◆ **What is required**: Which of the lines in the records below hold the string "getValue"? Copy every one of them.

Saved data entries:

------------------------

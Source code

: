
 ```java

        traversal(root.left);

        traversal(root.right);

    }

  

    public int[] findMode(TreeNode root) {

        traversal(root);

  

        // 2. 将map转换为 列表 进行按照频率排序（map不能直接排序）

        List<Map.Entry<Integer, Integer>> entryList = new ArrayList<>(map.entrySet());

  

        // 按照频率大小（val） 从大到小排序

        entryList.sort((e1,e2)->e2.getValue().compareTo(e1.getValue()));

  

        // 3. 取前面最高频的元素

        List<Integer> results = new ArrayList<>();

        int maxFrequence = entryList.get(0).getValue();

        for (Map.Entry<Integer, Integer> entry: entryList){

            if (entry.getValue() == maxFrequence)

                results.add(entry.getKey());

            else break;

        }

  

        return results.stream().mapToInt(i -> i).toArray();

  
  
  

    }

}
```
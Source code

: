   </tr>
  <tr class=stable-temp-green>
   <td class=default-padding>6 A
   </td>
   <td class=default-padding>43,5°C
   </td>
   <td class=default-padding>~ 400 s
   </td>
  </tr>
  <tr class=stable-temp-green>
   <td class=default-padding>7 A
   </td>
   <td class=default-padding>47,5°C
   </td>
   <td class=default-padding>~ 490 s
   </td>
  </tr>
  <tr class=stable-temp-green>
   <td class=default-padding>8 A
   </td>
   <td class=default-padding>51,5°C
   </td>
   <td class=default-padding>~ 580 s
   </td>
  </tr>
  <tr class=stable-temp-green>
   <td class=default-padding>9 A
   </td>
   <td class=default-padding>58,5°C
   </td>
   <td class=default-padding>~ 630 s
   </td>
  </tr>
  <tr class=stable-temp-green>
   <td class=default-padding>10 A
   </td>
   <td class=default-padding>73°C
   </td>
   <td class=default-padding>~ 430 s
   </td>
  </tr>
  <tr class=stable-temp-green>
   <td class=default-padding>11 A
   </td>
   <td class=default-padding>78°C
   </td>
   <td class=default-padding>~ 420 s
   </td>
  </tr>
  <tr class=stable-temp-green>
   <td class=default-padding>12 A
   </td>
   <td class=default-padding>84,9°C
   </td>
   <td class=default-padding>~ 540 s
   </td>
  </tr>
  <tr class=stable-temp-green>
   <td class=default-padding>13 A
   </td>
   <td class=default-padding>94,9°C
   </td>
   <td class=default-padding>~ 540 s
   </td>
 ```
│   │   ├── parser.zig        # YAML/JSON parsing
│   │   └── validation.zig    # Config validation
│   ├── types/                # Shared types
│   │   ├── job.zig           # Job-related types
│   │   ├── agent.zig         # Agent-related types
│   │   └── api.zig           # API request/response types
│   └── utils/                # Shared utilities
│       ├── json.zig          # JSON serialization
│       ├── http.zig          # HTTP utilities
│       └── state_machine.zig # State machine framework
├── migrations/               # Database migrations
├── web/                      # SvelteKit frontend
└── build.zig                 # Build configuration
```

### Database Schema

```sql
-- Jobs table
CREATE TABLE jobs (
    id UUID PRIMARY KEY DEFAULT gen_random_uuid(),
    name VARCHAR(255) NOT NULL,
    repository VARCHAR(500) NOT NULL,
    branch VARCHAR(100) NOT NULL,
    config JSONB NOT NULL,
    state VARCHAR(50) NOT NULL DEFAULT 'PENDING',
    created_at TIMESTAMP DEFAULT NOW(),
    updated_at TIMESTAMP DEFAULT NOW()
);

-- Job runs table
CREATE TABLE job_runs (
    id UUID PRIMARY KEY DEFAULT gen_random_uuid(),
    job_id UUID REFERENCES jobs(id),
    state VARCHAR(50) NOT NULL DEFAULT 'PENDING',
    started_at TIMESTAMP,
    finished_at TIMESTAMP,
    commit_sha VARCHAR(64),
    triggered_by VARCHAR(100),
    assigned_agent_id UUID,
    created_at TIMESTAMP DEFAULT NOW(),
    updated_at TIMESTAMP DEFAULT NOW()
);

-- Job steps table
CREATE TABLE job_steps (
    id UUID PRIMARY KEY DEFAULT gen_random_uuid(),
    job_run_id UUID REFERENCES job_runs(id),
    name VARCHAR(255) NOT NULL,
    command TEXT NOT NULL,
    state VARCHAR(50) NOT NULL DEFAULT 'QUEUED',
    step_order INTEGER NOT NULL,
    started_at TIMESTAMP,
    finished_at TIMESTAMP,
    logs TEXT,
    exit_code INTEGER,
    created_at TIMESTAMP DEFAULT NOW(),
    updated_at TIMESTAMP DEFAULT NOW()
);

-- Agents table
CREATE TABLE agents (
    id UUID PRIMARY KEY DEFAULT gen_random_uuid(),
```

------------------------

◆ **Answer for this exercise**:
        entryList.sort((e1,e2)->e2.getValue().compareTo(e1.getValue()));
        int maxFrequence = entryList.get(0).getValue();
            if (entry.getValue() == maxFrequence)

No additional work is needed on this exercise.